- What to do -
Only the lines holding the word "python" are wanted; copy each of them from the listing.

**********

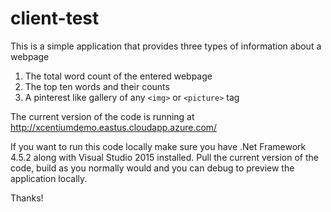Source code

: # client-test

This is a simple application that provides three types of information about a webpage 
1. The total word count of the entered webpage
2. The top ten words and their counts
3. A pinterest like gallery of any `<img>` or `<picture>` tag

The current version of the code is running at http://xcentiumdemo.eastus.cloudapp.azure.com/

If you want to run this code locally make sure you have .Net Framework 4.5.2 along with Visual Studio 2015 installed. Pull the current version of the code, build as you normally would and you can debug to preview the application locally.

Thanks!
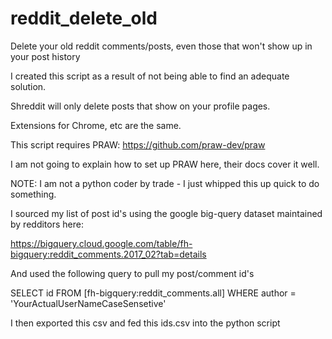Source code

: # reddit_delete_old
Delete your old reddit comments/posts, even those that won't show up in your post history

I created this script as a result of not being able to find an adequate solution.

Shreddit will only delete posts that show on your profile pages.

Extensions for Chrome, etc are the same.

This script requires PRAW: https://github.com/praw-dev/praw

I am not going to explain how to set up PRAW here, their docs cover it well.

NOTE: I am not a python coder by trade - I just whipped this up quick to do something.

I sourced my list of post id's using the google big-query dataset maintained by redditors here: 

https://bigquery.cloud.google.com/table/fh-bigquery:reddit_comments.2017_02?tab=details

And used the following query to pull my post/comment id's

SELECT id
FROM [fh-bigquery:reddit_comments.all]
WHERE author = 'YourActualUserNameCaseSensetive'

I then exported this csv and fed this ids.csv into the python script
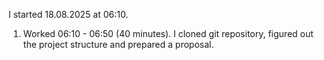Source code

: I started 18.08.2025 at 06:10.

1. Worked 06:10 - 06:50 (40 minutes). I cloned git repository, figured out the project structure and prepared a proposal.
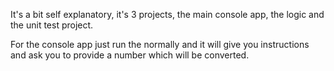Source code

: It's a bit self explanatory, it's 3 projects, the main console app, the logic and the unit test project.

For the console app just run the normally and it will give you instructions and ask you to provide a number which will be converted.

**********

- Task solution -
NOTE: I am not a python coder by trade - I just whipped this up quick to do something.
I then exported this csv and fed this ids.csv into the python script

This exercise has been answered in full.